* **Data records**:
• • • • •

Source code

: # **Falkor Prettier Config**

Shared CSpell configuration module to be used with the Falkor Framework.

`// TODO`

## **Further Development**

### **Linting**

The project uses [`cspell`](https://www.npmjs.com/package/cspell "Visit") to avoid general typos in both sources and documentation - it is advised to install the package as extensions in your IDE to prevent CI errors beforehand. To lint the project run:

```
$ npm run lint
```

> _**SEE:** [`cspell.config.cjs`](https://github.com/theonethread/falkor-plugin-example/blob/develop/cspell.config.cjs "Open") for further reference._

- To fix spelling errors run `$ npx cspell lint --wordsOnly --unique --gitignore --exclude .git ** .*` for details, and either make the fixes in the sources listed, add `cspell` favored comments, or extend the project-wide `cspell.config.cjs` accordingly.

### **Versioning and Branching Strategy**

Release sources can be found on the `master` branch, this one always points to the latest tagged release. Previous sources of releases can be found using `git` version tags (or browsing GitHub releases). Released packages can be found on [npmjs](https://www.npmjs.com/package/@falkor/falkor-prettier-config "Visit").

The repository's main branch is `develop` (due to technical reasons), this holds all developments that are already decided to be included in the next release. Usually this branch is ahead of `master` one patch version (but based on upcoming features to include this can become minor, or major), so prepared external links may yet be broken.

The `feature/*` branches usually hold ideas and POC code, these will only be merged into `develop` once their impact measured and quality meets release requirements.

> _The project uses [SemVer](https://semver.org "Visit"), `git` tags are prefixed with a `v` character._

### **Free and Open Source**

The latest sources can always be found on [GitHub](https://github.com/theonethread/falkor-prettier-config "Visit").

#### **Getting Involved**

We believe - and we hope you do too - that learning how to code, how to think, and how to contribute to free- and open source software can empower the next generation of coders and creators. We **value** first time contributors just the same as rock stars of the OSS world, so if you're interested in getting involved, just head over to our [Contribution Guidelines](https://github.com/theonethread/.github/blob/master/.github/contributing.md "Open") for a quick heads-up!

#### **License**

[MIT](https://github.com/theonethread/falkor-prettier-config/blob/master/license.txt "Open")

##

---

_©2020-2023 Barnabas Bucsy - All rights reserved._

• • • • •

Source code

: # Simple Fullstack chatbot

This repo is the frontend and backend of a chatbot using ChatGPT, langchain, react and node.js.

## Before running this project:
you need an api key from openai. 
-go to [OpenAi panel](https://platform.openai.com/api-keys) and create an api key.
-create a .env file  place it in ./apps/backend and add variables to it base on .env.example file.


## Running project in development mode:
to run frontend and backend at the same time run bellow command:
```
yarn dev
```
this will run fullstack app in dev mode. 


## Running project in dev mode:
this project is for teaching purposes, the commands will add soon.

• • • • •

* **What you are asked to do**:
Each line in which the string "code" is found must be copied from the data.

* **Written response**:
Source code
The `feature/*` branches usually hold ideas and POC code, these will only be merged into `develop` once their impact measured and quality meets release requirements.
We believe - and we hope you do too - that learning how to code, how to think, and how to contribute to free- and open source software can empower the next generation of coders and creators. We **value** first time contributors just the same as rock stars of the OSS world, so if you're interested in getting involved, just head over to our [Contribution Guidelines](https://github.com/theonethread/.github/blob/master/.github/contributing.md "Open") for a quick heads-up!
Source code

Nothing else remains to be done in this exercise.